Language Features

Ember takes advantage of a few core language features in C++ that help simplify the coding effort.

Templates

Since the process of rendering a fractal flame from start to finish is lengthy, it’s interesting to experiment with how using different data types affects performance and image quality. C++ provides an elegant solution to this problem through the use of template parameters. Ember supports changing the data type of almost every calculation used in the algorithm to either float or double. The data types of the histogram and density filtering buffers are always float.

While interesting from an engineering perspective, it only provides a ~10% speed advantage to use float instead of double on the CPU. The downside is that some flames come out looking different between the two types.
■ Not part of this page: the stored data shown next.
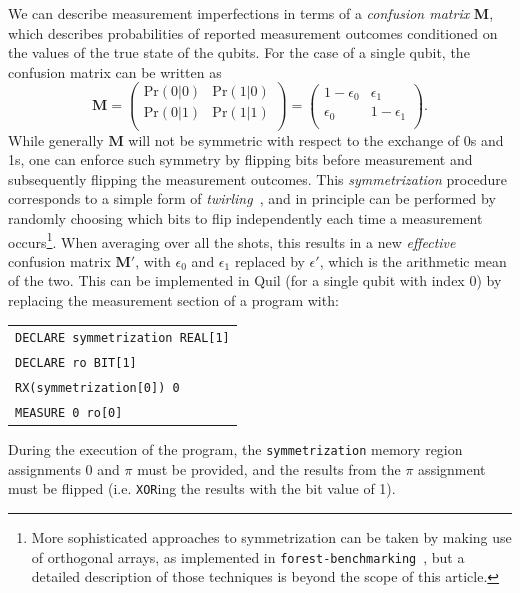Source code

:\documentclass[12pt]{iopart}
\begin{document}
We can describe measurement imperfections in terms of a \textit{confusion matrix} 
\textbf{M}, which describes probabilities of reported measurement outcomes 
conditioned on the values of the true state of the qubits. For the case of a single 
qubit, the confusion matrix can be written as
\begin{equation}
\textbf{M} = \begin{pmatrix}
           \text{Pr}(0|0) & \text{Pr}(1|0) \\
            \text{Pr}(0|1) & \text{Pr}(1|1) \\
            \end{pmatrix}
         = \begin{pmatrix}
            1 - \epsilon_0 & \epsilon_1\\
            \epsilon_0 & 1 - \epsilon_1 \\
            \end{pmatrix}.
\end{equation}
While generally $\textbf{M}$ will not be symmetric with respect to the exchange of 0s 
and 1s, one can enforce such symmetry by flipping bits before measurement and 
subsequently flipping the measurement outcomes. This {\em symmetrization} procedure 
corresponds to a simple form of {\em twirling}~\cite{Bennet1996,Bartlett2007}, and in principle can be performed by randomly choosing which bits to 
flip independently each time a measurement occurs\footnote{More sophisticated 
approaches to symmetrization can be taken by making use of orthogonal arrays, as 
implemented in {\tt forest-benchmarking}~\cite{ForestBenchmarking}, but a detailed 
description of those techniques is beyond the scope of this article.}.
When averaging  over all the shots, this results in a new \textit{effective} confusion matrix $\textbf{M}'$, with $\epsilon_0$ and $\epsilon_1$ replaced by $\epsilon'$, 
which is the arithmetic mean of the two. This can be implemented in Quil (for a single qubit with index 0) by replacing the measurement section of a program with:
\begin{center}
\begin{tabular}{l}
\verb|DECLARE symmetrization REAL[1]|\\
\verb|DECLARE ro BIT[1]|\\
\verb|RX(symmetrization[0]) 0|\\
\verb|MEASURE 0 ro[0]|\\
\end{tabular}
\end{center}
During the execution of the program, the \texttt{symmetrization} memory region assignments $0$ and $\pi$ must be provided, and the results from the $\pi$ assignment must be flipped (i.e. \texttt{XOR}ing the results with the bit value of 1).
\end{document}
The only place where performance is really affected by changing the type is on the GPU.

Lambdas

These were added to the standard in C++0x and have been a blessing to those implementing multi-threaded programs ever since. Before that, the traditional threading model required a programmer to butcher their design just to achieve parallelism. Modern C++ offers a vast improvement through the use of lambdas. These allow us to write multi-threaded code while keeping good program design structure in tact. Ember achieves this by using the Intel Threading Building Blocks library for most loop threading needs.

Containers

C++ Standard Template Library containers are used extensively throughout Ember, greatly simplifying the code, reducing its verbosity and enhancing its readability.

Fixed containers are initialized using initializer-list constructors.

Extensibility

Derived classes can override virtual functions to implement portions of the rendering process using OpenCL on the GPU.